Your goal: With pictures excluded, copy word for word the lines in the data below from the line containing "modulo $h+1$ from" through the line containing "The system works".

Information given:
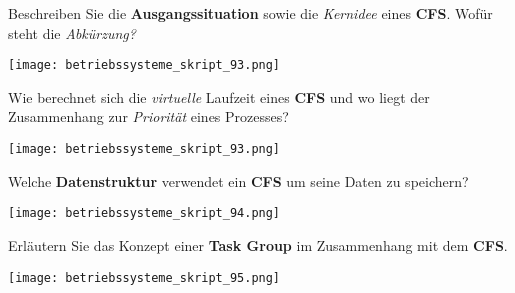 \documentclass{article}
\begin{document}
\begin{tcolorbox}[colback=white!10!white,colframe=lightgray!75!black,
  savelowerto=\jobname_ex.tex,breakable,enhanced,lines before break=40]

\justifying
Beschreiben Sie die \textbf{Ausgangssituation} sowie die \textit{Kernidee} eines \textbf{CFS}. Wofür steht die \textit{Abkürzung?}

\tcblower

\justifying
\begin{center}
\texttt{[image: betriebssysteme\_skript\_93.png]}
\end{center}

\end{tcolorbox}
\begin{tcolorbox}[colback=white!10!white,colframe=lightgray!75!black,
  savelowerto=\jobname_ex.tex,breakable,enhanced,lines before break=40]

\justifying
Wie berechnet sich die \textit{virtuelle} Laufzeit eines \textbf{CFS} und wo liegt der Zusammenhang zur \textit{Priorität} eines Prozesses?

\tcblower

\justifying
\begin{center}
\texttt{[image: betriebssysteme\_skript\_93.png]}
\end{center}

\end{tcolorbox}
\begin{tcolorbox}[colback=white!10!white,colframe=lightgray!75!black,
  savelowerto=\jobname_ex.tex,breakable,enhanced,lines before break=40]

\justifying
Welche \textbf{Datenstruktur} verwendet ein \textbf{CFS} um seine Daten zu speichern?

\tcblower

\justifying
\begin{center}
\texttt{[image: betriebssysteme\_skript\_94.png]}
\end{center}

\end{tcolorbox}
\begin{tcolorbox}[colback=white!10!white,colframe=lightgray!75!black,
  savelowerto=\jobname_ex.tex,breakable,enhanced,lines before break=40]

\justifying
Erläutern Sie das Konzept einer \textbf{Task Group} im Zusammenhang mit dem \textbf{CFS}.

\tcblower

\justifying
\begin{center}
\texttt{[image: betriebssysteme\_skript\_95.png]}
\end{center}

\end{tcolorbox}
\end{document}
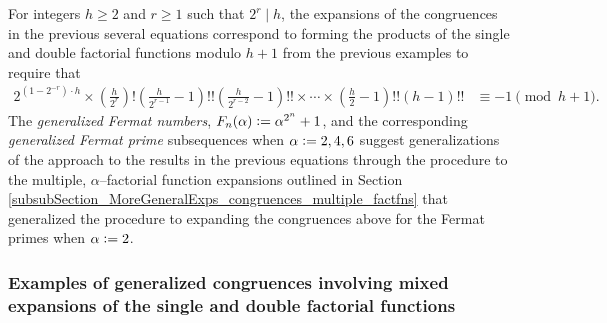 \documentclass[12pt,reqno]{article}
\numberwithin{sfootnote}{section}
\numberwithin{equation}{section}
\theoremstyle{DefaultTheoremStyle}
\theoremstyle{definition}
\newcommand{\defequals}{\ensuremath{\vcentcolon=}}
\begin{document}
For integers $h \geq 2$ and $r \geq 1$ such that $2^{r} \mid h$, the 
expansions of the congruences in the previous several equations correspond to 
forming the products of the single and double factorial functions 
modulo $h+1$ from the previous examples to require that 
\begin{align*} 
2^{\left(1-2^{-r}\right) \cdot h} \times \left(\frac{h}{2^{r}}\right)! 
     \left(\frac{h}{2^{r-1}} -1\right)!! 
     \left(\frac{h}{2^{r-2}} -1\right)!! \times \cdots \times 
     \left(\frac{h}{2} -1\right)!! 
     \left(h -1\right)!! & \equiv -1 \pmod{h+1}. 
\end{align*} 
The \emph{generalized Fermat numbers}, 
$F_n(\alpha) \defequals \alpha^{2^n}+1$, and the corresponding 
\emph{generalized Fermat prime} subsequences 
when $\alpha \defequals 2, 4, 6$ suggest generalizations of the 
approach to the results in the previous equations through the 
procedure to the multiple, $\alpha$--factorial function expansions outlined in 
Section \ref{subsubSection_MoreGeneralExps_congruences_multiple_factfns} 
that generalized the procedure to expanding the congruences above for the 
Fermat primes when $\alpha \defequals 2$. 

\subsubsection{Examples of generalized congruences 
               involving mixed expansions of the 
               single and double factorial functions} 
\end{document}
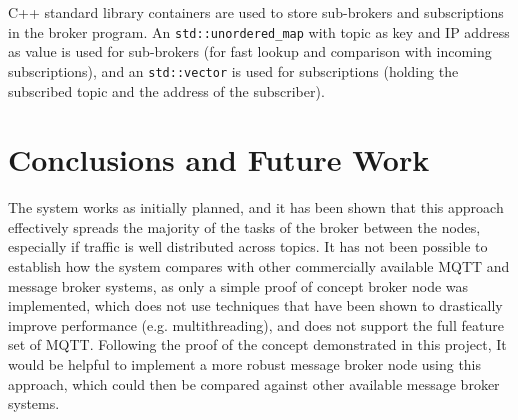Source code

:\documentclass[conference, a4paper]{IEEEtran}
\begin{document}
        C++ standard library containers are used to store sub-brokers and subscriptions in the broker program.
        An \texttt{std::unordered\_map} with topic as key and IP address as value is used for sub-brokers (for fast lookup and comparison with incoming subscriptions), and an \texttt{std::vector} is used for subscriptions (holding the subscribed topic and the address of the subscriber).

    \section{Conclusions and Future Work}
        The system works as initially planned, and it has been shown that this approach effectively spreads the majority of the tasks of the broker between the nodes, especially if traffic is well distributed across topics.
        It has not been possible to establish how the system compares with other commercially available MQTT and message broker systems, as only a simple proof of concept broker node was implemented, which does not use techniques that have been shown to drastically improve performance (e.g. multithreading), and does not support the full feature set of MQTT.
        Following the proof of the concept demonstrated in this project, It would be helpful to implement a more robust message broker node using this approach, which could then be compared against other available message broker systems.


    \printbibliography
\end{document}
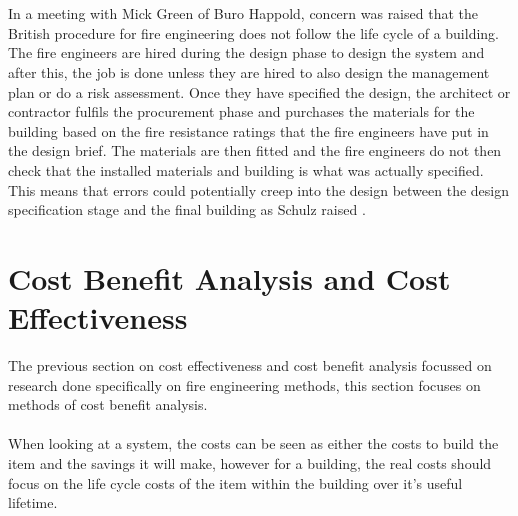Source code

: \documentclass[table,a4paper,oneside]{book}
\begin{document}
\\
\\
In a meeting with Mick Green of Buro Happold, concern was raised that the British procedure for fire engineering does not follow the life cycle of a building. The fire engineers are hired during the design phase to design the system and after this, the job is done unless they are hired to also design the management plan or do a risk assessment. Once they have specified the design, the architect or contractor fulfils the procurement phase and purchases the materials for the building based on the fire resistance ratings that the fire engineers have put in the design brief. The materials are then fitted and the fire engineers do not then check that the installed materials and building is what was actually specified. This means that errors could potentially creep into the design between the design specification stage and the final building as Schulz raised \citep{Schulz2009}.
\section{Cost Benefit Analysis and Cost Effectiveness}
The previous section on cost effectiveness and cost benefit analysis focussed on research done specifically on fire engineering methods, this section focuses on methods of cost benefit analysis.
\\
\\
When looking at a system, the costs can be seen as either the costs to build the item and the savings it will make, however for a building, the real costs should focus on the life cycle costs of the item within the building over it's useful lifetime.

\clearpage
{}

 
\end{document}
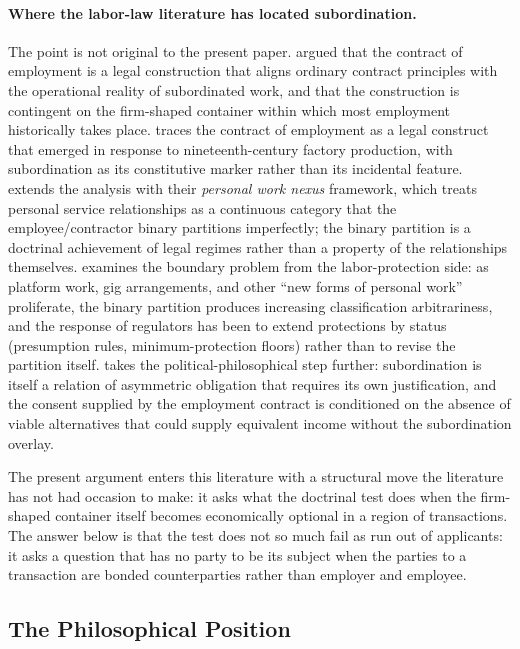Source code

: \documentclass[11pt,a4paper]{article}
\theoremstyle{remark}
\begin{document}
\paragraph{Where the labor-law literature has located subordination.}
The point is not original to the present paper.
\citet{collins1986employment} argued that the contract of
employment is a legal construction that aligns ordinary contract
principles with the operational reality of subordinated work, and
that the construction is contingent on the firm-shaped container
within which most employment historically takes place.
\citet{deakin2001changing, deakin_morris_2012} traces the
contract of employment as a legal construct that emerged in
response to nineteenth-century factory production, with
subordination as its constitutive marker rather than its
incidental feature. \citet{freedland_kountouris_2011} extends the
analysis with their \emph{personal work nexus} framework, which
treats personal service relationships as a continuous category
that the employee/contractor binary partitions imperfectly; the
binary partition is a doctrinal achievement of legal regimes
rather than a property of the relationships themselves.
\citet{fudge2006new} examines the boundary problem from the
labor-protection side: as platform work, gig arrangements, and
other ``new forms of personal work'' proliferate, the binary
partition produces increasing classification arbitrariness, and
the response of regulators has been to extend protections by
status (presumption rules, minimum-protection floors) rather than
to revise the partition itself. \citet{veitch2017obligations}
takes the political-philosophical step further: subordination is
itself a relation of asymmetric obligation that requires its own
justification, and the consent supplied by the employment
contract is conditioned on the absence of viable alternatives that
could supply equivalent income without the subordination overlay.

The present argument enters this literature with a structural
move the literature has not had occasion to make: it asks what
the doctrinal test does when the firm-shaped container itself
becomes economically optional in a region of transactions. The
answer below is that the test does not so much fail as run out of
applicants: it asks a question that has no party to be its
subject when the parties to a transaction are bonded
counterparties rather than employer and employee.

\subsection{The Philosophical Position}
\end{document}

Answer:
modulo $h+1$ from the previous examples to require that 
\begin{align*} 
2^{\left(1-2^{-r}\right) \cdot h} \times \left(\frac{h}{2^{r}}\right)! 
     \left(\frac{h}{2^{r-1}} -1\right)!! 
     \left(\frac{h}{2^{r-2}} -1\right)!! \times \cdots \times 
     \left(\frac{h}{2} -1\right)!! 
     \left(h -1\right)!! & \equiv -1 \pmod{h+1}. 
\end{align*} 
The \emph{generalized Fermat numbers}, 
$F_n(\alpha) \defequals \alpha^{2^n}+1$, and the corresponding 
\emph{generalized Fermat prime} subsequences 
when $\alpha \defequals 2, 4, 6$ suggest generalizations of the 
approach to the results in the previous equations through the 
procedure to the multiple, $\alpha$--factorial function expansions outlined in 
Section \ref{subsubSection_MoreGeneralExps_congruences_multiple_factfns} 
that generalized the procedure to expanding the congruences above for the 
Fermat primes when $\alpha \defequals 2$. 

\subsubsection{Examples of generalized congruences 
               involving mixed expansions of the 
               single and double factorial functions} 
\end{document}
Source code

:\documentclass[conference, a4paper]{IEEEtran}
\begin{document}
        C++ standard library containers are used to store sub-brokers and subscriptions in the broker program.
        An \texttt{std::unordered\_map} with topic as key and IP address as value is used for sub-brokers (for fast lookup and comparison with incoming subscriptions), and an \texttt{std::vector} is used for subscriptions (holding the subscribed topic and the address of the subscriber).

    \section{Conclusions and Future Work}
        The system works as initially planned, and it has been shown that this approach effectively spreads the majority of the tasks of the broker between the nodes, especially if traffic is well distributed across topics.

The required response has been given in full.